(Dataset entries)
• • • • • • •
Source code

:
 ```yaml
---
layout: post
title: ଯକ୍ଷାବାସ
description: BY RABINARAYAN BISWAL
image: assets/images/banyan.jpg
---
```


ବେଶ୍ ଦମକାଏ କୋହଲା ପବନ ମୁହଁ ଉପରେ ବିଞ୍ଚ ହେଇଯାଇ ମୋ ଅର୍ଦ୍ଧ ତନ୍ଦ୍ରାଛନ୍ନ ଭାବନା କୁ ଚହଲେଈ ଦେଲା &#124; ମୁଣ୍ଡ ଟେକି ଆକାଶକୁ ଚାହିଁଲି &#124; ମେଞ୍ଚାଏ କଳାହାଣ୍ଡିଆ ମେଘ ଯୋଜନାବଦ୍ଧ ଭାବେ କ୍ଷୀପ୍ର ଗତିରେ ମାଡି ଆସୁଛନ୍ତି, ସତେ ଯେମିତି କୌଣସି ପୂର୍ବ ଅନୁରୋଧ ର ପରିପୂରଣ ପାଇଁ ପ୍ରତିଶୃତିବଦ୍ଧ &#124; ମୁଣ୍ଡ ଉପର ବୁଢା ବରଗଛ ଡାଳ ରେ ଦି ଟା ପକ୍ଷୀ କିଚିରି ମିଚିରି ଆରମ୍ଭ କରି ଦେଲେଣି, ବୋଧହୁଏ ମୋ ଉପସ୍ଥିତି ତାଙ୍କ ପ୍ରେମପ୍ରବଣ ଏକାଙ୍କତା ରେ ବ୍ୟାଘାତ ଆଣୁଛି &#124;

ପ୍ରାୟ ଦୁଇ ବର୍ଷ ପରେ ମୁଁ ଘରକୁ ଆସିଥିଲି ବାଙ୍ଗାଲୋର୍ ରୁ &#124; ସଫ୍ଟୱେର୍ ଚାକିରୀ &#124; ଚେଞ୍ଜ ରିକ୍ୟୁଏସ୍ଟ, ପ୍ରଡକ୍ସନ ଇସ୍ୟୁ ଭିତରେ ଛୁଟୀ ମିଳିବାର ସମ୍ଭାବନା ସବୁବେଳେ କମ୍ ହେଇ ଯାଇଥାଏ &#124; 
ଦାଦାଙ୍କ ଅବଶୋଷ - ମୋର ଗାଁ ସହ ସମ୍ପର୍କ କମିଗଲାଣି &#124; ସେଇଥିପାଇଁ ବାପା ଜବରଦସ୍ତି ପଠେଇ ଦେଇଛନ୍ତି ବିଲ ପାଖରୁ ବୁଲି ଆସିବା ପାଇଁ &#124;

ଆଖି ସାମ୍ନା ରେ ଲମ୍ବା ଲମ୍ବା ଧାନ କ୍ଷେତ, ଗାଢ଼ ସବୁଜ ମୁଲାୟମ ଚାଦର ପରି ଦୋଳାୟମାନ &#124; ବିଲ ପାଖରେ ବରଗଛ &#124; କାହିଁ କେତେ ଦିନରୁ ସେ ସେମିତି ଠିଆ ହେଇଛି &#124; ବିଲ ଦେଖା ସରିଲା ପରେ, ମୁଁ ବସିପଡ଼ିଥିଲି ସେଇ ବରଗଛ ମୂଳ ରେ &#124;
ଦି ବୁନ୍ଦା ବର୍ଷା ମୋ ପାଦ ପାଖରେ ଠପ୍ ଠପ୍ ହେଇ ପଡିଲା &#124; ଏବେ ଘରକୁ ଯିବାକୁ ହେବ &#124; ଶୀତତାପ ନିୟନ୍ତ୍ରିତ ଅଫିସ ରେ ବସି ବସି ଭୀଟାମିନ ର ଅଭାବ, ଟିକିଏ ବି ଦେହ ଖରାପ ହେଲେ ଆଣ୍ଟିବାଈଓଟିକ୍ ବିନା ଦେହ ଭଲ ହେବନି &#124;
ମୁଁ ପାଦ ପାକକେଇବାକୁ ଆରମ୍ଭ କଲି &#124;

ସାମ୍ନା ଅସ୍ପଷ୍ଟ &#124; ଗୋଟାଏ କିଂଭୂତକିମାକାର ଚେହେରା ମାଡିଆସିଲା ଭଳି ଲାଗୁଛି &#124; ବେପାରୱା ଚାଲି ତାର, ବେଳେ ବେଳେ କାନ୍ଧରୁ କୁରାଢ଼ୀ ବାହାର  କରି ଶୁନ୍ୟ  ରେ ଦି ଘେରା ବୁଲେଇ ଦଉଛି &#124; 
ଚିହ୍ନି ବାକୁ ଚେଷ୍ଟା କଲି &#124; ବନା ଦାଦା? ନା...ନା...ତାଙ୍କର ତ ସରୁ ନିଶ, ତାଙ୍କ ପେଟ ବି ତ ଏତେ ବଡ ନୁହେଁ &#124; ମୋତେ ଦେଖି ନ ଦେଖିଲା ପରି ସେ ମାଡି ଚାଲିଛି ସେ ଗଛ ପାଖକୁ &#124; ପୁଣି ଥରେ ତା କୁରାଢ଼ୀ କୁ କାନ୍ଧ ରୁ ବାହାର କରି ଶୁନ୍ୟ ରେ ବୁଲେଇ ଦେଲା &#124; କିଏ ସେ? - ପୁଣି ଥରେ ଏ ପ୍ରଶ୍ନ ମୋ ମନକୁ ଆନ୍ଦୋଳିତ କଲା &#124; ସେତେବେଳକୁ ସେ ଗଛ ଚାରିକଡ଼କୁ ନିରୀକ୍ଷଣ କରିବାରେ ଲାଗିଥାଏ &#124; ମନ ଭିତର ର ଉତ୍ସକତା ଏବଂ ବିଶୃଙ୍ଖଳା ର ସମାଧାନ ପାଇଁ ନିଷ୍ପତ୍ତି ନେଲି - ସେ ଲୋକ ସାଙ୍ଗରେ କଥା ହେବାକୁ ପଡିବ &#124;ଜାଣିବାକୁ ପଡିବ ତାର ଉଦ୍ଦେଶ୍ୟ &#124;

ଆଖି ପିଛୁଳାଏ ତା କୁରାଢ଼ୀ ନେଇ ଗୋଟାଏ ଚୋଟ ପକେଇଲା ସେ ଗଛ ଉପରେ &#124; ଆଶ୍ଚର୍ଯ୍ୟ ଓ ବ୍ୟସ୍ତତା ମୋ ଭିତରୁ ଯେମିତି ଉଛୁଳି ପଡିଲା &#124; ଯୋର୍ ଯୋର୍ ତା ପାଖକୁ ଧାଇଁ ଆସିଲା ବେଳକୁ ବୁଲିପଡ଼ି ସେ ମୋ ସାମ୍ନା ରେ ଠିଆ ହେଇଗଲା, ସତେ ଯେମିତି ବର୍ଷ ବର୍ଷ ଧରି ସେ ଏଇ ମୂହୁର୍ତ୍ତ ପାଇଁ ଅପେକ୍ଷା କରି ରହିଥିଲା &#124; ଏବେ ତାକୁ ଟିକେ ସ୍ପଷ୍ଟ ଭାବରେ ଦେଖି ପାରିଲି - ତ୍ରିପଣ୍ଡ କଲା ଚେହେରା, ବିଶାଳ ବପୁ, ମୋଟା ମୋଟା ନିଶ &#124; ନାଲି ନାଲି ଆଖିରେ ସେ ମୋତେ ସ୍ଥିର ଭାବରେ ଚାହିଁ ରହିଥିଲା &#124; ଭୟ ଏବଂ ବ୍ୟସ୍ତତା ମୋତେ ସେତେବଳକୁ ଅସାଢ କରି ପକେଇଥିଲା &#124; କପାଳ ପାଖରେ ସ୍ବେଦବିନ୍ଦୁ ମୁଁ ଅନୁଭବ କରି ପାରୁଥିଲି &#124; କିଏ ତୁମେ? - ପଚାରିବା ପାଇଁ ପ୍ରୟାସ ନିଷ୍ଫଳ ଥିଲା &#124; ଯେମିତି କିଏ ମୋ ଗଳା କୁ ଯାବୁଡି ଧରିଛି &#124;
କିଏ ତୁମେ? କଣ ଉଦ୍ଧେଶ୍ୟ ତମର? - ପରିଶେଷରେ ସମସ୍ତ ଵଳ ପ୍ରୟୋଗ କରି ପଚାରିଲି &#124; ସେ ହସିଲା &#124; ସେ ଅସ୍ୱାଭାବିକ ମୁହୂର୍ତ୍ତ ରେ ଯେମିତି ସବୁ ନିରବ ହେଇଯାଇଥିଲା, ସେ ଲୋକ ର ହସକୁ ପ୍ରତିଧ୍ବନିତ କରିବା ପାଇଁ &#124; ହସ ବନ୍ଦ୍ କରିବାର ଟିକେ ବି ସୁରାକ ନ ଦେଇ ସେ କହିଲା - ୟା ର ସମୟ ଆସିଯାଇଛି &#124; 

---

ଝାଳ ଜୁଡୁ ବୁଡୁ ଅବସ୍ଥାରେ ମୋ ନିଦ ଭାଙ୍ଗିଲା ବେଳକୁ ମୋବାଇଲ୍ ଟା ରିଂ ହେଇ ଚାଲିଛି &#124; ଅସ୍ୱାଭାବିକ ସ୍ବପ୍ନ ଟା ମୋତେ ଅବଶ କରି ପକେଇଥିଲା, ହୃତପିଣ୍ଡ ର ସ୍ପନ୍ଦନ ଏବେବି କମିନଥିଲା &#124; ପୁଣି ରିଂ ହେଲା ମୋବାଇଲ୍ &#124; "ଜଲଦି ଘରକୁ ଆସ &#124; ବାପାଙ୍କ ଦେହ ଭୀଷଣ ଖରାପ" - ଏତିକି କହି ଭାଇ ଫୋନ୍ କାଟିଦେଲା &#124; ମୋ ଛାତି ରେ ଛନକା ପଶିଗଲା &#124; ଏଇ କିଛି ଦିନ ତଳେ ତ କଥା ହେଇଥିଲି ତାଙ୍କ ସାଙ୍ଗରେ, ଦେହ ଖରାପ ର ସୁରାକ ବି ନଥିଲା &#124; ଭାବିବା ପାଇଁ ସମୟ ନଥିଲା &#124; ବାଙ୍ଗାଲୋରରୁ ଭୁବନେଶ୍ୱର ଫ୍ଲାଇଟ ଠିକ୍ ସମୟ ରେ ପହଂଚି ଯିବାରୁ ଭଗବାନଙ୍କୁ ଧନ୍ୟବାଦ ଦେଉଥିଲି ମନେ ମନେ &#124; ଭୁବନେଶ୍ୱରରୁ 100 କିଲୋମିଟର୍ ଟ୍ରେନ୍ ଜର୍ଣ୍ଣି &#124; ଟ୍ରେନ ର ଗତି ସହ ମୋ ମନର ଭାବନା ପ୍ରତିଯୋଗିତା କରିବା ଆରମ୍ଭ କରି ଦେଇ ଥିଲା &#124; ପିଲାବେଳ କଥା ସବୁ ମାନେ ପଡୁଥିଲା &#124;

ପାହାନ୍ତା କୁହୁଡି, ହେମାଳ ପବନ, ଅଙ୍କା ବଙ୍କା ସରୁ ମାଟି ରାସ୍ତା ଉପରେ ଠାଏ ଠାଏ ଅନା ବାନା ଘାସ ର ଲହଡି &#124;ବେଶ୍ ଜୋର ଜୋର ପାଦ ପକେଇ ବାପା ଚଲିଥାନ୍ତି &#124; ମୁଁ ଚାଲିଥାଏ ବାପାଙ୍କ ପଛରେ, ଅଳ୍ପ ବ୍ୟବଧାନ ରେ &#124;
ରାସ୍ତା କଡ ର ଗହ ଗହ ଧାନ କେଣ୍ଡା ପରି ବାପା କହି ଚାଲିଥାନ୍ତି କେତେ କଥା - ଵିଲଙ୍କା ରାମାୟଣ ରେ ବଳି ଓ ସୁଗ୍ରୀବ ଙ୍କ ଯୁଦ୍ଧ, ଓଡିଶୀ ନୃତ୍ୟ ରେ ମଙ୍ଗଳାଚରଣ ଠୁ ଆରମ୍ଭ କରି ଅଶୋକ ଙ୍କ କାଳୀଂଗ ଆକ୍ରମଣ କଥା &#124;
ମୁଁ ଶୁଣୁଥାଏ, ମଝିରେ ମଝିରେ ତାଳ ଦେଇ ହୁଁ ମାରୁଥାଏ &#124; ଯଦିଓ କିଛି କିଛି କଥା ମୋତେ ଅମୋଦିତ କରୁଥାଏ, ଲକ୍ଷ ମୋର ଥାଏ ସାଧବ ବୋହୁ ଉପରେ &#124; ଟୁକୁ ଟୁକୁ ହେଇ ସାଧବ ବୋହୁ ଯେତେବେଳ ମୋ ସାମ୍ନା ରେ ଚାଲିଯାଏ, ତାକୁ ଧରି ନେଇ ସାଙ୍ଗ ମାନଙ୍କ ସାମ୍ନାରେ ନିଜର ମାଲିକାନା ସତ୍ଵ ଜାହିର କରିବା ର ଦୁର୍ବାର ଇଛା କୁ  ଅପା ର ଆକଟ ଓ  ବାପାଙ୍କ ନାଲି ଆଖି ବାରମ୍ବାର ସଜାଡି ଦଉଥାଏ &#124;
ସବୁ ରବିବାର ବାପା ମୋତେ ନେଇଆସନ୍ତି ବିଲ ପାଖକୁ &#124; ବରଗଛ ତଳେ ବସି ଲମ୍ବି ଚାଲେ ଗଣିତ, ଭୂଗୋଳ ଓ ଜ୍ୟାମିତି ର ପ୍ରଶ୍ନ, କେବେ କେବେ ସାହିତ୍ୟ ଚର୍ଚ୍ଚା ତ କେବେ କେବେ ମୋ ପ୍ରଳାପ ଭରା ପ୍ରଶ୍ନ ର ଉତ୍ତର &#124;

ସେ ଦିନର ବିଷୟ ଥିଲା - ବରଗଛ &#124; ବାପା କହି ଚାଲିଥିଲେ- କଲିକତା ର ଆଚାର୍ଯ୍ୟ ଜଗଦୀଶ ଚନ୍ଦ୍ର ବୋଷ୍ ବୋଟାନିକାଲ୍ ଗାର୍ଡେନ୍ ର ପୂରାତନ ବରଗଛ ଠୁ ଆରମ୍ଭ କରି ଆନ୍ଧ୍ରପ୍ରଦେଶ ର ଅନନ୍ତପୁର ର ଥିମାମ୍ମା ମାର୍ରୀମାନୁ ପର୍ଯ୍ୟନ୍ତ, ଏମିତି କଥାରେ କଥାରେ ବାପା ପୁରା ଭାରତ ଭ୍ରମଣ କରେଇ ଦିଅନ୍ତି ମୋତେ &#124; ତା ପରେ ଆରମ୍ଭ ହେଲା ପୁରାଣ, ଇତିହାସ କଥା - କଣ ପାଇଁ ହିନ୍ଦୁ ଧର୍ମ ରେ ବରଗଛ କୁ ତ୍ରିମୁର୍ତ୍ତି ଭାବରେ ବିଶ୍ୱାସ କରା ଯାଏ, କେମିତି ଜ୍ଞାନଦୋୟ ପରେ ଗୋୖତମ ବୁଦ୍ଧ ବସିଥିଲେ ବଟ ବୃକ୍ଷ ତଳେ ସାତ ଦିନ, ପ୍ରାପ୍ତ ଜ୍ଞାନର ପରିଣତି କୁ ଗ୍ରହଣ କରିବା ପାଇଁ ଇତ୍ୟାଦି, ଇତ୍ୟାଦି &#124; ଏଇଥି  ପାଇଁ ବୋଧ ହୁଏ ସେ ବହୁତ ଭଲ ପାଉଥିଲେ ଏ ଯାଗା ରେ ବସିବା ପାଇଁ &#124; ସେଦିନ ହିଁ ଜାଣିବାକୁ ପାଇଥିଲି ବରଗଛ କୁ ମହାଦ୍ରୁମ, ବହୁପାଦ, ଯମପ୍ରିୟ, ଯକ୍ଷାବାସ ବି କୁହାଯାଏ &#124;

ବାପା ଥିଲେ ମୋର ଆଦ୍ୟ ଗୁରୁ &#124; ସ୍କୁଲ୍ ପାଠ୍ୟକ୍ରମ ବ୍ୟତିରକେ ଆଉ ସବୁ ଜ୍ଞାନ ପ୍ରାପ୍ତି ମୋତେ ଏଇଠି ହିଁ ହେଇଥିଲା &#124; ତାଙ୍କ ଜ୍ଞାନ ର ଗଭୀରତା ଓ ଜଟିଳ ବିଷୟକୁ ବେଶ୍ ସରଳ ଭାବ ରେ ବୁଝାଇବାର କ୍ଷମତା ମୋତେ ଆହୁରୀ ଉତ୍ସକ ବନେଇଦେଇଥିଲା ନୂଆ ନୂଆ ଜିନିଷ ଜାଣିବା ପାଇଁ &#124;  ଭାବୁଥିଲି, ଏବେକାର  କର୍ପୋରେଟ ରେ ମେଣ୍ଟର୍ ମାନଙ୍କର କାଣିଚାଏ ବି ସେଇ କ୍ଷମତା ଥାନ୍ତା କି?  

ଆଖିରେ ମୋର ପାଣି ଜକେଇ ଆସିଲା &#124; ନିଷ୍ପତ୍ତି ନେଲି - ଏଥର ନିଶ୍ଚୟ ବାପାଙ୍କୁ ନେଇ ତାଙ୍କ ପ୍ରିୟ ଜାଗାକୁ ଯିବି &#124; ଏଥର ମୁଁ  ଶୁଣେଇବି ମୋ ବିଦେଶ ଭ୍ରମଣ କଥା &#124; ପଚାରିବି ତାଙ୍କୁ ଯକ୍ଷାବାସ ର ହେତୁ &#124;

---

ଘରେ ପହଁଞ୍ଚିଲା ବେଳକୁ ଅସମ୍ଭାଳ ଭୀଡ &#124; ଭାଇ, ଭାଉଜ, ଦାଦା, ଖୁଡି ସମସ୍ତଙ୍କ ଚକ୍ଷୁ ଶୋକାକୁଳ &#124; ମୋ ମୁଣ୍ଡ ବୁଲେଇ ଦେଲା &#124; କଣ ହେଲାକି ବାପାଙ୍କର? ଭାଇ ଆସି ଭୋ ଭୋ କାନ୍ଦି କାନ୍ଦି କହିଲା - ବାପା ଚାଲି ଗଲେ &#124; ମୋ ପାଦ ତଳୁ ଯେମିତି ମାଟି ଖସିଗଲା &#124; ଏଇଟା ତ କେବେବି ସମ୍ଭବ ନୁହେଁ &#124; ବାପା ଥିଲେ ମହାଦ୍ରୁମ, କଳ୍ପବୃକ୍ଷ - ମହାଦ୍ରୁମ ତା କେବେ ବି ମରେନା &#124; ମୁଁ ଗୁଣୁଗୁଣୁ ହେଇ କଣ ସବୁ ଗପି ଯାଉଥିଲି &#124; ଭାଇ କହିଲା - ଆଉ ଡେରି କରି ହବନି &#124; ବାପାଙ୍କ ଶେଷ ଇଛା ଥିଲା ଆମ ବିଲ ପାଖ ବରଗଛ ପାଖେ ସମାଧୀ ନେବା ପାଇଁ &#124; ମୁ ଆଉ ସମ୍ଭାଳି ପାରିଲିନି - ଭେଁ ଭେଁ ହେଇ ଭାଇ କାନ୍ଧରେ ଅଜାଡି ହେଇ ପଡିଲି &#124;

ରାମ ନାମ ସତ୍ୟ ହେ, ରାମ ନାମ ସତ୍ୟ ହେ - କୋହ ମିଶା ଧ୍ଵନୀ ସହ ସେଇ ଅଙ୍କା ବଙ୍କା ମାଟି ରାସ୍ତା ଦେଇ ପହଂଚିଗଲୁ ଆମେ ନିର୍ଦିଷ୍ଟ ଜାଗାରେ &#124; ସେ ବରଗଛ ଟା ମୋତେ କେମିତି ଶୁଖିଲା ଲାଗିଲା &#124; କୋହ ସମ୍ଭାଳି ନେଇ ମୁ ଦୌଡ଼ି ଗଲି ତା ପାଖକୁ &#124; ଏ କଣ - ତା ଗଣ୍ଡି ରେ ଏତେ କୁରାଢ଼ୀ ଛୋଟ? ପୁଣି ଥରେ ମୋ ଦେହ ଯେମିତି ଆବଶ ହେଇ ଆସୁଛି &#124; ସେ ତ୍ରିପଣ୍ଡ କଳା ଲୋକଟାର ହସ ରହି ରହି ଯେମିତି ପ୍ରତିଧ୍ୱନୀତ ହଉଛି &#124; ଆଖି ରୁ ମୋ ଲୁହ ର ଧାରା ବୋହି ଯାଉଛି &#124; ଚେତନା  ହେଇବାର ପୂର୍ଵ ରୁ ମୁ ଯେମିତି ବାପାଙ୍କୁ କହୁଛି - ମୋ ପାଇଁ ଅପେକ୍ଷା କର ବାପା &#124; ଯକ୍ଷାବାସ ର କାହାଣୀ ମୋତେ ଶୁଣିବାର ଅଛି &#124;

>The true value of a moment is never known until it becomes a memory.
• • • • • • •
# Problem to work on
Exact copies of the lines from the start of the data up to the line holding "ଦାଦାଙ୍କ ଅବଶୋଷ - ମୋର", both included, are all that is needed.

# Finished exercise
Source code

:
 ```yaml
---
layout: post
title: ଯକ୍ଷାବାସ
description: BY RABINARAYAN BISWAL
image: assets/images/banyan.jpg
---
```


ବେଶ୍ ଦମକାଏ କୋହଲା ପବନ ମୁହଁ ଉପରେ ବିଞ୍ଚ ହେଇଯାଇ ମୋ ଅର୍ଦ୍ଧ ତନ୍ଦ୍ରାଛନ୍ନ ଭାବନା କୁ ଚହଲେଈ ଦେଲା &#124; ମୁଣ୍ଡ ଟେକି ଆକାଶକୁ ଚାହିଁଲି &#124; ମେଞ୍ଚାଏ କଳାହାଣ୍ଡିଆ ମେଘ ଯୋଜନାବଦ୍ଧ ଭାବେ କ୍ଷୀପ୍ର ଗତିରେ ମାଡି ଆସୁଛନ୍ତି, ସତେ ଯେମିତି କୌଣସି ପୂର୍ବ ଅନୁରୋଧ ର ପରିପୂରଣ ପାଇଁ ପ୍ରତିଶୃତିବଦ୍ଧ &#124; ମୁଣ୍ଡ ଉପର ବୁଢା ବରଗଛ ଡାଳ ରେ ଦି ଟା ପକ୍ଷୀ କିଚିରି ମିଚିରି ଆରମ୍ଭ କରି ଦେଲେଣି, ବୋଧହୁଏ ମୋ ଉପସ୍ଥିତି ତାଙ୍କ ପ୍ରେମପ୍ରବଣ ଏକାଙ୍କତା ରେ ବ୍ୟାଘାତ ଆଣୁଛି &#124;

ପ୍ରାୟ ଦୁଇ ବର୍ଷ ପରେ ମୁଁ ଘରକୁ ଆସିଥିଲି ବାଙ୍ଗାଲୋର୍ ରୁ &#124; ସଫ୍ଟୱେର୍ ଚାକିରୀ &#124; ଚେଞ୍ଜ ରିକ୍ୟୁଏସ୍ଟ, ପ୍ରଡକ୍ସନ ଇସ୍ୟୁ ଭିତରେ ଛୁଟୀ ମିଳିବାର ସମ୍ଭାବନା ସବୁବେଳେ କମ୍ ହେଇ ଯାଇଥାଏ &#124; 
ଦାଦାଙ୍କ ଅବଶୋଷ - ମୋର ଗାଁ ସହ ସମ୍ପର୍କ କମିଗଲାଣି &#124; ସେଇଥିପାଇଁ ବାପା ଜବରଦସ୍ତି ପଠେଇ ଦେଇଛନ୍ତି ବିଲ ପାଖରୁ ବୁଲି ଆସିବା ପାଇଁ &#124;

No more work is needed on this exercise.